Queremos que esta ciudad tan deseada por los de fuera sea vivible para los que estamos aquí, que el éxito de la ciudad sea compatible con que la gente pueda seguir viviendo en la ciudad, viviendo bien, y que podamos seguir reconociendo su carácter y su identidad. Porque Barcelona es la ciudad de los prodigios precisamente por este equilibrio. Y este es el equilibrio que hay que mantener para que la ciudad siga siendo única y genuina, para garantizar nuestra Barcelona.
Muchos de los que llegan a nuestra ciudad, como Mateo, vienen atraídos por esta esencia. Pero este estilo de vida barcelonés tan envidiado no se entendería sin la fuerza y el alma de tener un país detrás. Porque Barcelona es única porque representa lo que somos, porque es la ventana al mundo de nuestro estilo de vida. Y esto que proyecta la ciudad no es solo barcelonés; existe una manera de ser que se extiende a todo el país. Desde Valls hasta Banyoles, de Palma a las Terres de l'Ebre, pasando por València o Mollerussa.
Barcelona es la capital y la expresión del país que somos y que queremos ser; un país de plazas y sobremesas, de calles con vida, de lengua, comida, música, ironía y comunidad. En definitiva, Catalunya no se explica solo con discursos, sino con vivencias.
Y a lo mejor hoy, cuando el país busca qué puede agruparnos en un sentido colectivo compartido que vuelva a emocionar y representar, este es un hilo del que podemos tirar. No somos una moda, ni un anuncio publicitario, sino un país arraigado a una lengua, a una historia, a un mar de vivencias cotidianas. Somos una manera de estar en el mundo y de vivir. Hoy, cuando volvemos a preguntarnos quiénes somos, el catalanismo debe volver a este origen, a lo que nos hace estar orgullosos de nosotros mismos, a lo que podemos ofrecer. Nuestra manera de vivir puede ser la base para articular un nuevo proyecto nacional que nos vincule en un "nuevo nosotros".

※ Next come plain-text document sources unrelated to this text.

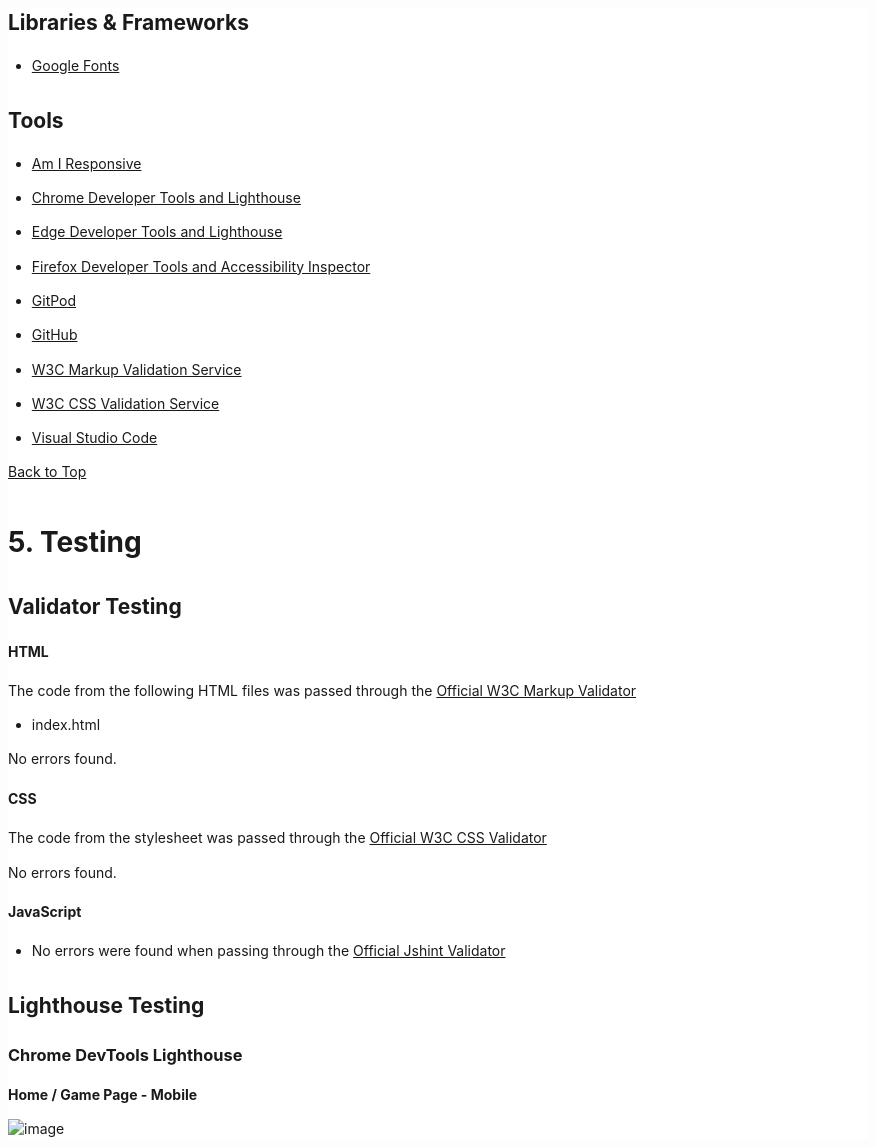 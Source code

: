 ## Libraries & Frameworks

* [Google Fonts](https://fonts.google.com/)

## Tools

* [Am I Responsive](https://ui.dev/amiresponsive)

* [Chrome Developer Tools and Lighthouse](https://developer.chrome.com/docs/devtools/)
* [Edge Developer Tools and Lighthouse](https://learn.microsoft.com/en-us/microsoft-edge/devtools-guide-chromium/overview)
* [Firefox Developer Tools and Accessibility Inspector](https://firefox-source-docs.mozilla.org/devtools-user/tools_toolbox/index.html)
* [GitPod](https://www.gitpod.io/)
* [GitHub](https://github.com/)
* [W3C Markup Validation Service](https://validator.w3.org/)
* [W3C CSS Validation Service](https://jigsaw.w3.org/css-validator/)
* [Visual Studio Code](https://code.visualstudio.com/)


[Back to Top](#table-of-contents)

# 5. Testing

## Validator Testing

#### HTML

The code from the following HTML files was passed through the [Official W3C Markup Validator](https://validator.w3.org/)
* index.html

No errors found.


#### CSS

The code from the stylesheet was passed through the [Official W3C CSS Validator](https://jigsaw.w3.org/css-validator/)

 No errors found.

#### JavaScript

* No errors were found when passing through the [Official Jshint Validator](https://jshint.com/)
## Lighthouse Testing

### Chrome DevTools Lighthouse

**Home / Game Page - Mobile**

![image](https://user-images.githubusercontent.com/108750655/200843004-df0c1beb-c973-4346-be43-2d2dcfc365b8.png)
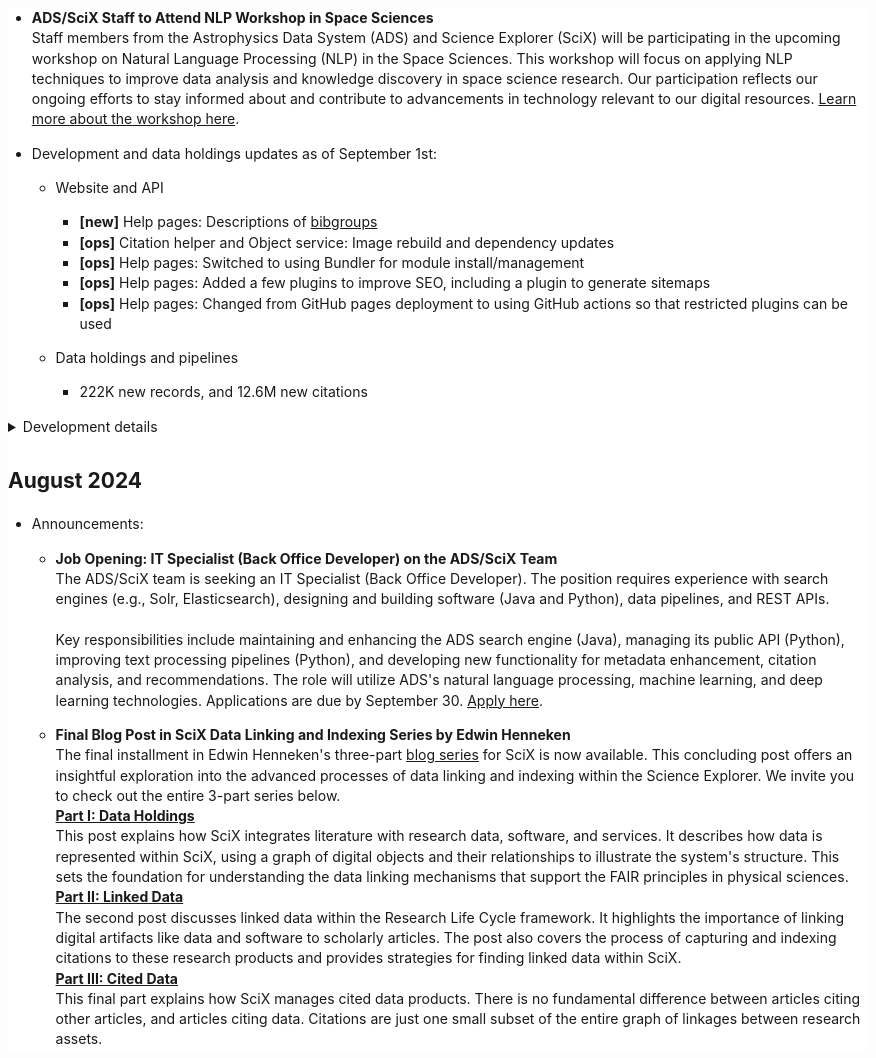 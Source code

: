    + **ADS/SciX Staff to Attend NLP Workshop in Space Sciences**<br>
     Staff members from the Astrophysics Data System (ADS) and Science Explorer (SciX) will be participating in the upcoming workshop on Natural Language Processing (NLP) in the Space Sciences. This workshop will focus on applying NLP techniques to improve data analysis and knowledge discovery in space science research. Our participation reflects our ongoing efforts to stay informed about and contribute to advancements in technology relevant to our digital resources. [Learn more about the workshop here](https://www.cosmos.esa.int/web/natural-language-processing-for-space-science/home). 

* Development and data holdings updates as of September 1st:
  * Website and API
    + **[new]** Help pages: Descriptions of [bibgroups](../../help/data_faq/Bibgroups)
    + **[ops]** Citation helper and Object service: Image rebuild and dependency updates
    + **[ops]** Help pages: Switched to using Bundler for module install/management
    + **[ops]** Help pages: Added a few plugins to improve SEO, including a plugin to generate sitemaps
    + **[ops]** Help pages: Changed from GitHub pages deployment to using GitHub actions so that restricted plugins can be used

  * Data holdings and pipelines
    + 222K new records, and 12.6M new citations

<details><summary>Development details</summary></details>

## August 2024
* Announcements:
   + **Job Opening: IT Specialist (Back Office Developer) on the ADS/SciX Team**<br>
     The ADS/SciX team is seeking an IT Specialist (Back Office Developer). The position requires experience with search engines (e.g., Solr, Elasticsearch), designing and building software (Java and Python), data pipelines, and REST APIs.<br><br>
     Key responsibilities include maintaining and enhancing the ADS search engine (Java), managing its public API (Python), improving text processing pipelines (Python), and developing new functionality for metadata enhancement, citation analysis, and recommendations. The role will utilize ADS's natural language processing, machine learning, and deep learning technologies.
Applications are due by September 30. [Apply here](https://trustcareers.si.edu/en/postings/a7082567-bac9-4cbc-955f-bec97b685c3d).

   + **Final Blog Post in SciX Data Linking and Indexing Series by Edwin Henneken**<br>
     The final installment in Edwin Henneken's three-part [blog series](../../blog) for SciX is now available. This concluding post offers an insightful exploration into the advanced processes of data linking and indexing within the Science Explorer. We invite you to check out the entire 3-part series below.<br>
     **[Part I: Data Holdings](../../blog/data-linking-I)**<br>
     This post explains how SciX integrates literature with research data, software, and services. It describes how data is represented within SciX, using a graph of digital objects and their relationships to illustrate the system's structure. This sets the foundation for understanding the data linking mechanisms that support the FAIR principles in physical sciences.<br>
     **[Part II: Linked Data](../../blog/data-linking-II)**<br>
     The second post discusses linked data within the Research Life Cycle framework. It highlights the importance of linking digital artifacts like data and software to scholarly articles. The post also covers the process of capturing and indexing citations to these research products and provides strategies for finding linked data within SciX.<br>
     **[Part III: Cited Data](../../blog/data-linking-III)**<br>
     This final part explains how SciX manages cited data products. There is no fundamental difference between articles citing other articles, and articles citing data. Citations are just one small subset of the entire graph of linkages between research assets.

Y para formar parte de un proyecto nacional no existe un solo camino. Pero sí existe una pregunta compartida: ¿cómo quieres vivir? La luz, la calle, el mar, la conversación, los placeres sencillos y los valores arraigados pueden ser catalanidad vivida. Este catalanismo, en lugar de cerrar, invita y conecta. Sin renuncias, sin complejos. Una propuesta cívica, cultural y política que vincule una nueva generación y diversidad de la sociedad catalana en un sentido colectivo compartido. Ahora bien, este estilo de vida al que me refiero y que puede ser el hilo incipiente para articular uno nuevo nosotros, hoy no está garantizado para todos. Y no hablo solamente de los que hace poco que han llegado.

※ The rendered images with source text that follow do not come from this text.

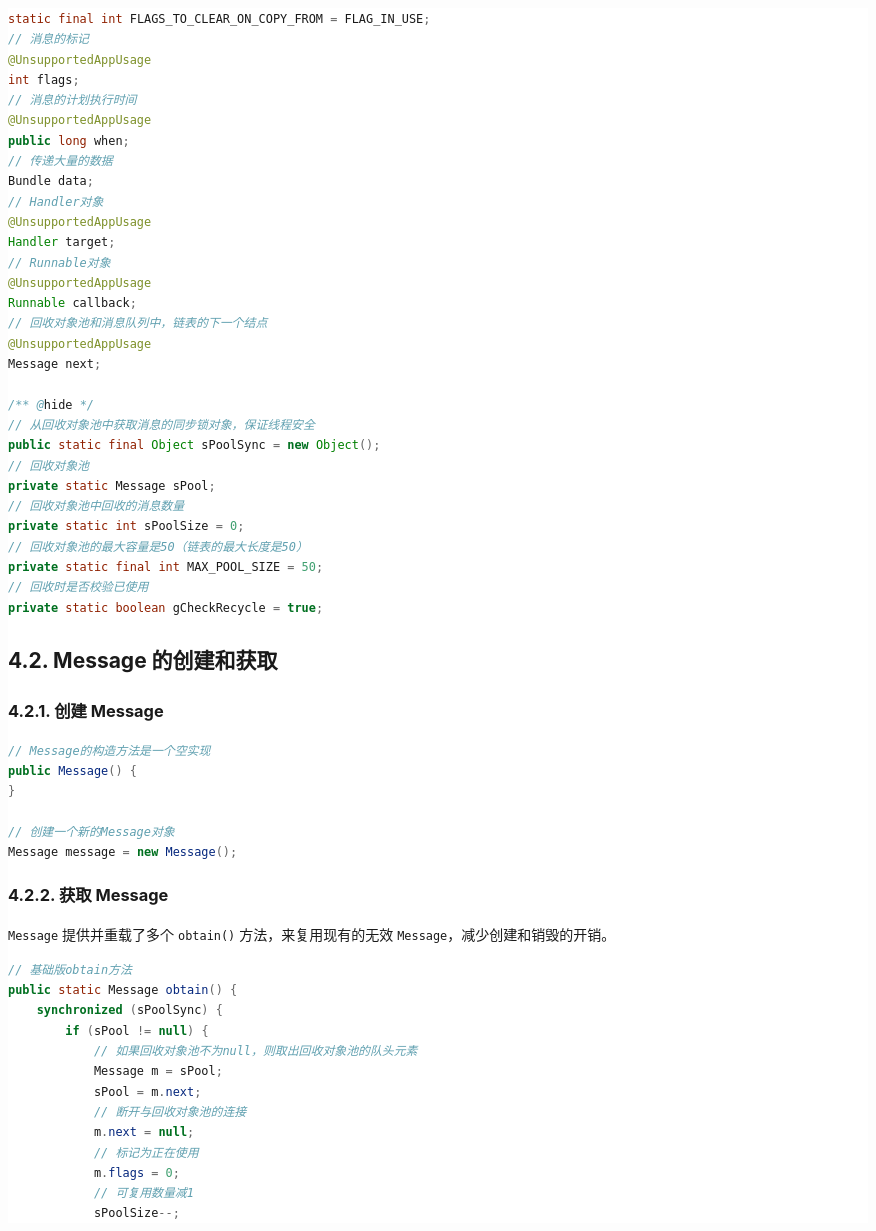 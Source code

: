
 ```java
static final int FLAGS_TO_CLEAR_ON_COPY_FROM = FLAG_IN_USE;
// 消息的标记
@UnsupportedAppUsage
int flags;
// 消息的计划执行时间
@UnsupportedAppUsage
public long when;
// 传递大量的数据
Bundle data;
// Handler对象
@UnsupportedAppUsage
Handler target;
// Runnable对象
@UnsupportedAppUsage
Runnable callback;
// 回收对象池和消息队列中，链表的下一个结点
@UnsupportedAppUsage
Message next;

/** @hide */
// 从回收对象池中获取消息的同步锁对象，保证线程安全
public static final Object sPoolSync = new Object();
// 回收对象池
private static Message sPool;
// 回收对象池中回收的消息数量
private static int sPoolSize = 0;
// 回收对象池的最大容量是50（链表的最大长度是50）
private static final int MAX_POOL_SIZE = 50;
// 回收时是否校验已使用
private static boolean gCheckRecycle = true;
```



## 4.2. Message 的创建和获取

### 4.2.1. 创建 Message

```java
// Message的构造方法是一个空实现
public Message() {
}

// 创建一个新的Message对象
Message message = new Message();
```

### 4.2.2. 获取 Message

`Message` 提供并重载了多个 `obtain()` 方法，来复用现有的无效 `Message`，减少创建和销毁的开销。

```java
// 基础版obtain方法
public static Message obtain() {
    synchronized (sPoolSync) {
        if (sPool != null) {
            // 如果回收对象池不为null，则取出回收对象池的队头元素
            Message m = sPool;
            sPool = m.next;
            // 断开与回收对象池的连接
            m.next = null;
            // 标记为正在使用
            m.flags = 0;
            // 可复用数量减1
            sPoolSize--;
``` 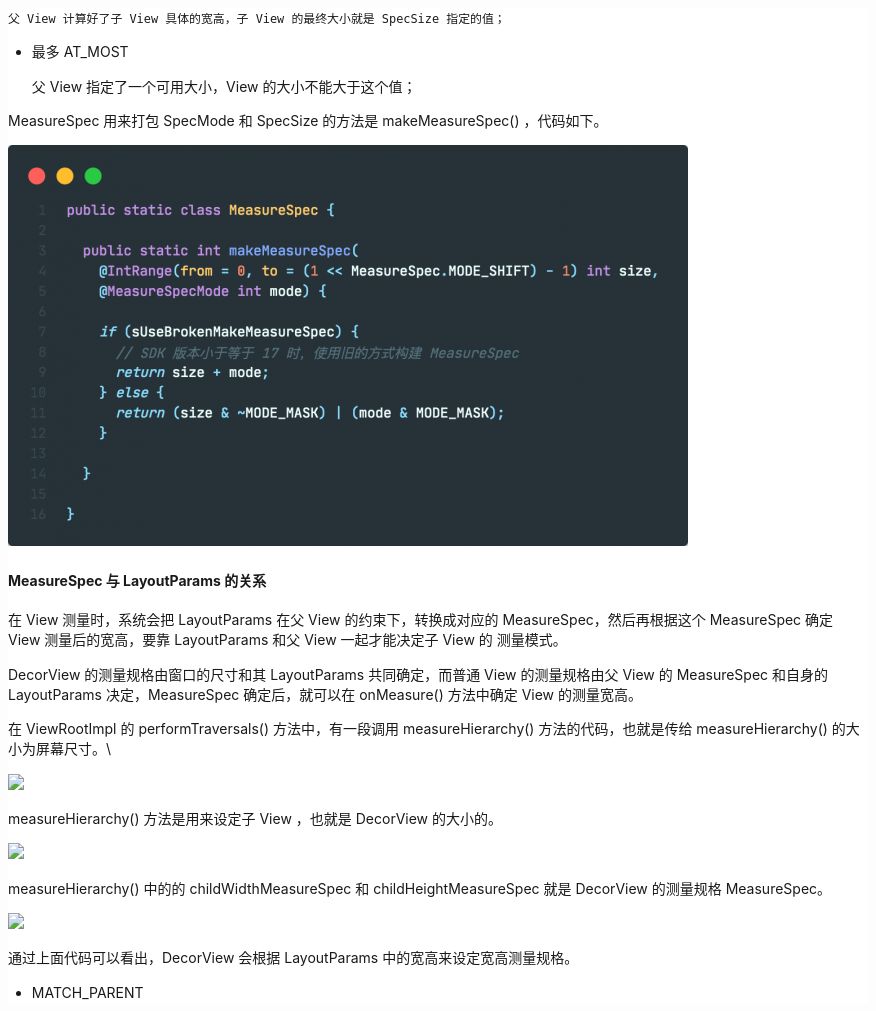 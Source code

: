     父 View 计算好了子 View 具体的宽高，子 View 的最终大小就是 SpecSize 指定的值；
*   最多 AT\_MOST

    父 View 指定了一个可用大小，View 的大小不能大于这个值；

MeasureSpec 用来打包 SpecMode 和 SpecSize 的方法是 makeMeasureSpec() ，代码如下。

![](<../../.gitbook/assets/image (230).png>)

#### MeasureSpec 与 LayoutParams 的关系

在 View 测量时，系统会把 LayoutParams 在父 View 的约束下，转换成对应的 MeasureSpec，然后再根据这个 MeasureSpec 确定 View 测量后的宽高，要靠 LayoutParams 和父 View 一起才能决定子 View 的 测量模式。

DecorView 的测量规格由窗口的尺寸和其 LayoutParams 共同确定，而普通 View 的测量规格由父 View 的 MeasureSpec 和自身的 LayoutParams 决定，MeasureSpec 确定后，就可以在 onMeasure() 方法中确定 View 的测量宽高。

在 ViewRootImpl 的 performTraversals() 方法中，有一段调用 measureHierarchy() 方法的代码，也就是传给 measureHierarchy() 的大小为屏幕尺寸。\


![](https://upload-images.jianshu.io/upload_images/2004563-58c2583a4f1e8f77.png?imageMogr2/auto-orient/strip|imageView2/2/w/680/format/webp)

measureHierarchy() 方法是用来设定子 View ，也就是 DecorView 的大小的。

![](https://upload-images.jianshu.io/upload_images/2004563-f54b7d75cb9f7263.png?imageMogr2/auto-orient/strip|imageView2/2/w/1200/format/webp)

measureHierarchy() 中的的 childWidthMeasureSpec 和 childHeightMeasureSpec 就是 DecorView 的测量规格 MeasureSpec。

![](https://upload-images.jianshu.io/upload_images/2004563-f3a0c461b62b2a45.png?imageMogr2/auto-orient/strip|imageView2/2/w/680/format/webp)

通过上面代码可以看出，DecorView 会根据 LayoutParams 中的宽高来设定宽高测量规格。

*   MATCH\_PARENT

No somos una moda, ni un anuncio publicitario, sino un país arraigado a una lengua, a una historia, a un mar de vivencias cotidianas
Muchos catalanes y catalanas, especialmente jóvenes, han hecho lo que correspondía, han cumplido con lo que se les ha exigido: trabajar, estudiar, y contribuir. Y, sin embargo, no pueden vivir como querrían. Y, por eso, no se construye un proyecto nacional limitándonos a idealizar un modelo de vida, sino que debemos garantizar las condiciones para que sea posible: vivienda asequible, tiempo para vivir, servicios públicos cercanos y de calidad, oportunidades, trabajos con sueldos dignos, fuerza comunitaria, cultura viva, arraigada y compartida.
Hacerlo posible es la obligación central del catalanismo que viene, si queremos construir un proyecto nacional fuerte y transversal. Un país para volver a gustarnos. Y esto pasa por redefinir hacia dónde miramos. Durante demasiado tiempo, Barcelona y el catalanismo han estado atrapados en un espejo: mirando hacia Madrid, reaccionando y resistiendo. Pero el futuro no se construye desde la reacción, sino desde el deseo. Ahora toca mirarnos a nosotros mismos.

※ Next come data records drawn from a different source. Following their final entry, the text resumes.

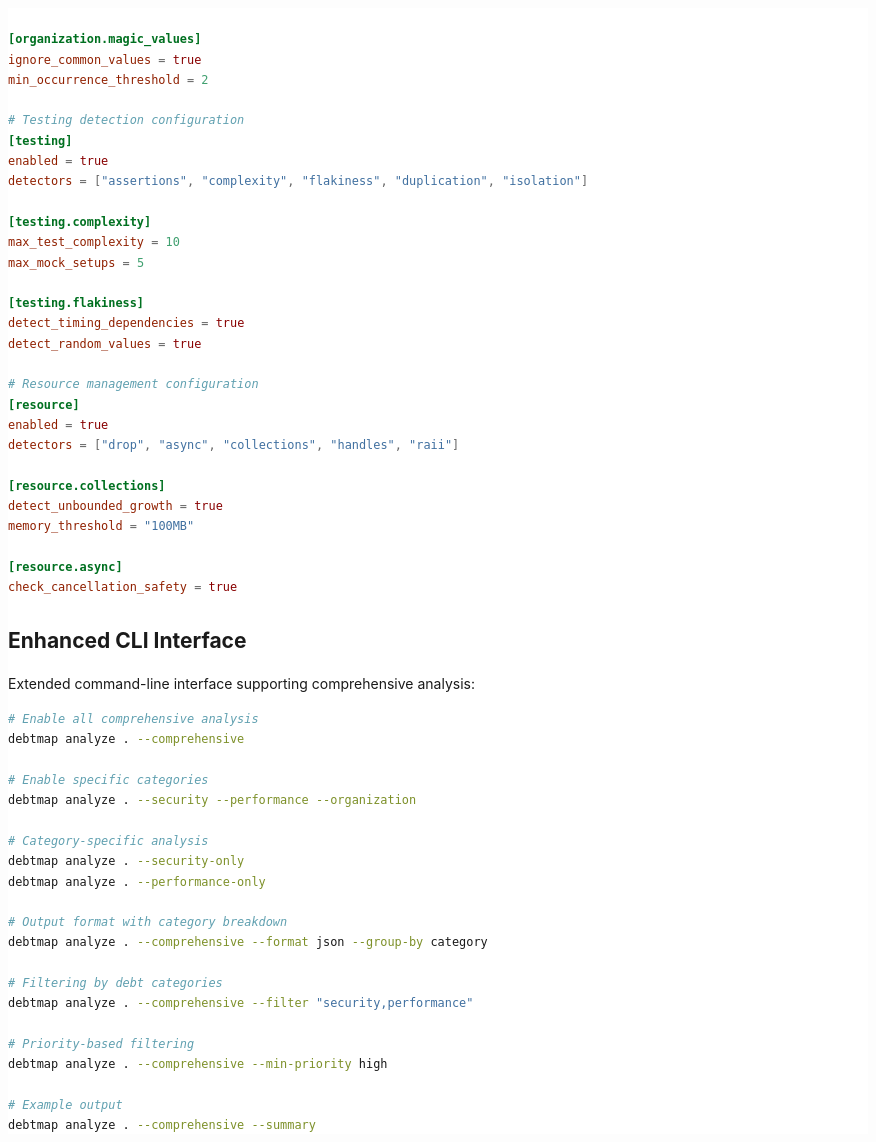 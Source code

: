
 ```toml

[organization.magic_values]
ignore_common_values = true
min_occurrence_threshold = 2

# Testing detection configuration
[testing]
enabled = true
detectors = ["assertions", "complexity", "flakiness", "duplication", "isolation"]

[testing.complexity]
max_test_complexity = 10
max_mock_setups = 5

[testing.flakiness]
detect_timing_dependencies = true
detect_random_values = true

# Resource management configuration
[resource]
enabled = true
detectors = ["drop", "async", "collections", "handles", "raii"]

[resource.collections]
detect_unbounded_growth = true
memory_threshold = "100MB"

[resource.async]
check_cancellation_safety = true
```

## Enhanced CLI Interface

Extended command-line interface supporting comprehensive analysis:

```bash
# Enable all comprehensive analysis
debtmap analyze . --comprehensive

# Enable specific categories
debtmap analyze . --security --performance --organization

# Category-specific analysis
debtmap analyze . --security-only
debtmap analyze . --performance-only

# Output format with category breakdown
debtmap analyze . --comprehensive --format json --group-by category

# Filtering by debt categories
debtmap analyze . --comprehensive --filter "security,performance"

# Priority-based filtering
debtmap analyze . --comprehensive --min-priority high

# Example output
debtmap analyze . --comprehensive --summary
```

Yo misma lo he aprendido en el trayecto que ha sido mi vida. Viviendo en Inglaterra comprendí qué significaba vivir desarraigada. Y viviendo en China comprendí qué significa no reconocerte en el entorno, ni en la lengua, ni en la vida comunitaria. Y también qué se echa de menos: la espontaneidad, la conversación en el mercado, la calidez de los espacios compartidos, el paisaje que hace de puente entre el individuo y la comunidad. Esa experiencia me hizo más consciente de lo que tenemos, de lo que somos, y de lo que debemos preservar.
Porque un proyecto de país que viene no solo se proclama: se vive, se comparte y se construye entre todas y todos. Porque para defender el país hay que vivirlo, hay que amarlo desde la experiencia. Y si se vive plenamente, puede volver a emocionar, convocar y transformar a un país entero. Y es en esta vivencia donde puede volver a arraigar el orgullo. Quizás este estilo de vida del que tanto hablamos, tan barcelonés, tan mediterráneo, sea la expresión de la catalanidad, del alma de tener un país detrás, de nuestra manera de ser.
Y quizás sea un hilo posible con el que empezar a recuperar un país y un sentido colectivo que nos una y que nos identifique. Así como Mateo llegó a Barcelona "por el mar", es este mar el que nos debe seguir llegando a todos: una manera de vivir que conecta, que acoge, que te hace sentir como en casa. Si él encontró un horizonte, también nosotros podemos encontrar futuro. Para volver a encontrarnos y gustarnos como país.